If you look at an American’s spine from the side, or profile, it’s shaped like the letter S. It curves at the top and then back again at the bottom.

But Gokhale didn’t see those two big curves in people who don’t have back pain. “That S shape is actually not natural,” she says. “It’s a J-shaped spine that you want.”

“The J-shaped spine is what you see in Greek statues. It’s what you see in young children. It’s good design,” Gokhale says.

So Gokhale worked to get her spine into the J shape. And gradually her back pain went away.

Then Gokhale realized she could help others. She developed a set of exercises, wrote a book and set up a studio in downtown Palo Alto.

Each year, doctors in the Bay Area refer hundreds of patients to Gokhale. One of them is Dr. Neeta Jain, an internist at the Palo Alto Medical Foundation. She puts Gokhale’s method in the same category as Pilates and yoga for back pain. And it doesn’t bother her that the method hasn’t been tested in a clinical trial.

But there’s still a big question looming here: Is Gokhale right? Have people in Western cultures somehow forgotten the right way to stand?

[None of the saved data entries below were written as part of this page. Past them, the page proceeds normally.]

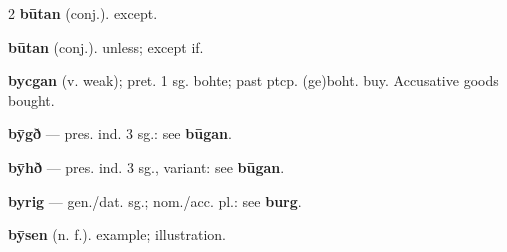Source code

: \begin{multicols*}{2}
\textbf{būtan} (conj.). except.\par
\textbf{būtan} (conj.). unless; except if.\par
\textbf{bycgan} (v. weak); pret. 1 sg. bohte; past ptcp. (ge)boht. buy. Accusative goods bought.\par
\textbf{bȳgð} — pres. ind. 3 sg.: see \textbf{būgan}.\par
\textbf{bȳhð} — pres. ind. 3 sg., variant: see \textbf{būgan}.\par
\textbf{byrig} — gen./dat. sg.; nom./acc. pl.: see \textbf{burg}.\par
\textbf{bȳsen} (n. f.). example; illustration.\par

\end{multicols*}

Scientists don’t know yet, says Dr. Praveen Mummaneni, a neurosurgeon at the University of California, San Francisco’s Spine Center. Nobody has done a study on traditional cultures to see why some have lower rates of back pain, he says. Nobody has even documented the shape of their spines.

But there’s a whole bunch of reasons why Americans’ postures — and the shape of their spines — may be different than those of indigenous populations, he says. For starters, Americans tend to be much heavier.

“If you have a lot of fat built up in the belly, that could pull your weight forward,” Mummaneni says. “That could curve the spine. And people who are thinner probably have less curvature” — and thus a spine shaped more like J than than an S.

Everyone knows that weak abdominal muscles can cause back pain. In fact, Mummaneni says, stronger muscles might be the secret to Gokhale’s success.

So Gokhale has somehow figured out a way to teach people to build up their core muscles without them even knowing it. “Yes, I think that’s correct,” Mummaneni says. “You’re not going to be able to go from the S- to the J-shaped spine without having good core muscle strength. And I think that’s key here.”